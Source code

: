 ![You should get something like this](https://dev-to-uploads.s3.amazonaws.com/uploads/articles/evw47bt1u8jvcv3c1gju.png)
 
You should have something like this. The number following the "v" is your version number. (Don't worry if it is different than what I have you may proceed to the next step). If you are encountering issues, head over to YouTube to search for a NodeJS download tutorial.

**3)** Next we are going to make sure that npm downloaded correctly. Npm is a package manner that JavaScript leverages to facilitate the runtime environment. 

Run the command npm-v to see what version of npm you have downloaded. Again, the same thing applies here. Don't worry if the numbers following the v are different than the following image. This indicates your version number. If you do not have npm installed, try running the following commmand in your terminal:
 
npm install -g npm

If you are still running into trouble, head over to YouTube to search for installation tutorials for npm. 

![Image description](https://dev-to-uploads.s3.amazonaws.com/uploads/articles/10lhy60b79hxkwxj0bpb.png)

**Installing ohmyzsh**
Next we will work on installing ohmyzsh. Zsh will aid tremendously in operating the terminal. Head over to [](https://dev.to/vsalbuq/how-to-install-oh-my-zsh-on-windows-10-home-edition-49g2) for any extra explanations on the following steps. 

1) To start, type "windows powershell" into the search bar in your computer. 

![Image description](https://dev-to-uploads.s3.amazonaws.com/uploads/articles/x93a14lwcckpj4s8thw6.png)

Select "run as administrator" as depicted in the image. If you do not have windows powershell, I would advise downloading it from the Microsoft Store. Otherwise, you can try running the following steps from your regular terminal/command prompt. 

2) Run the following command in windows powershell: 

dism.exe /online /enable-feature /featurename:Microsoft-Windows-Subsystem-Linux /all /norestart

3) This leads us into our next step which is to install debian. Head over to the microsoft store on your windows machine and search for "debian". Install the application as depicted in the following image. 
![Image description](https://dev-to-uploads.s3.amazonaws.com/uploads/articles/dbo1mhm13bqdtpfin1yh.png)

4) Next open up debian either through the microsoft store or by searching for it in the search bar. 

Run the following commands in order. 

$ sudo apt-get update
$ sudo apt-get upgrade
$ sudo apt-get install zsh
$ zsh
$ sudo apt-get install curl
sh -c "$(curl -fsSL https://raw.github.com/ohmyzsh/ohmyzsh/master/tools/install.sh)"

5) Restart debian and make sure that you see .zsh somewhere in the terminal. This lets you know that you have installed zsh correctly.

TASK GOAL
Write out the full listing exactly as given.

THE ANSWER
Source code

: ![You should get something like this](https://dev-to-uploads.s3.amazonaws.com/uploads/articles/evw47bt1u8jvcv3c1gju.png)
 
You should have something like this. The number following the "v" is your version number. (Don't worry if it is different than what I have you may proceed to the next step). If you are encountering issues, head over to YouTube to search for a NodeJS download tutorial.

**3)** Next we are going to make sure that npm downloaded correctly. Npm is a package manner that JavaScript leverages to facilitate the runtime environment. 

Run the command npm-v to see what version of npm you have downloaded. Again, the same thing applies here. Don't worry if the numbers following the v are different than the following image. This indicates your version number. If you do not have npm installed, try running the following commmand in your terminal:
 
npm install -g npm

If you are still running into trouble, head over to YouTube to search for installation tutorials for npm. 

![Image description](https://dev-to-uploads.s3.amazonaws.com/uploads/articles/10lhy60b79hxkwxj0bpb.png)

**Installing ohmyzsh**
Next we will work on installing ohmyzsh. Zsh will aid tremendously in operating the terminal. Head over to [](https://dev.to/vsalbuq/how-to-install-oh-my-zsh-on-windows-10-home-edition-49g2) for any extra explanations on the following steps. 

1) To start, type "windows powershell" into the search bar in your computer. 

![Image description](https://dev-to-uploads.s3.amazonaws.com/uploads/articles/x93a14lwcckpj4s8thw6.png)

Select "run as administrator" as depicted in the image. If you do not have windows powershell, I would advise downloading it from the Microsoft Store. Otherwise, you can try running the following steps from your regular terminal/command prompt. 

2) Run the following command in windows powershell: 

dism.exe /online /enable-feature /featurename:Microsoft-Windows-Subsystem-Linux /all /norestart

3) This leads us into our next step which is to install debian. Head over to the microsoft store on your windows machine and search for "debian". Install the application as depicted in the following image. 
![Image description](https://dev-to-uploads.s3.amazonaws.com/uploads/articles/dbo1mhm13bqdtpfin1yh.png)

4) Next open up debian either through the microsoft store or by searching for it in the search bar. 

Run the following commands in order. 

$ sudo apt-get update
$ sudo apt-get upgrade
$ sudo apt-get install zsh
$ zsh
$ sudo apt-get install curl
sh -c "$(curl -fsSL https://raw.github.com/ohmyzsh/ohmyzsh/master/tools/install.sh)"

5) Restart debian and make sure that you see .zsh somewhere in the terminal. This lets you know that you have installed zsh correctly.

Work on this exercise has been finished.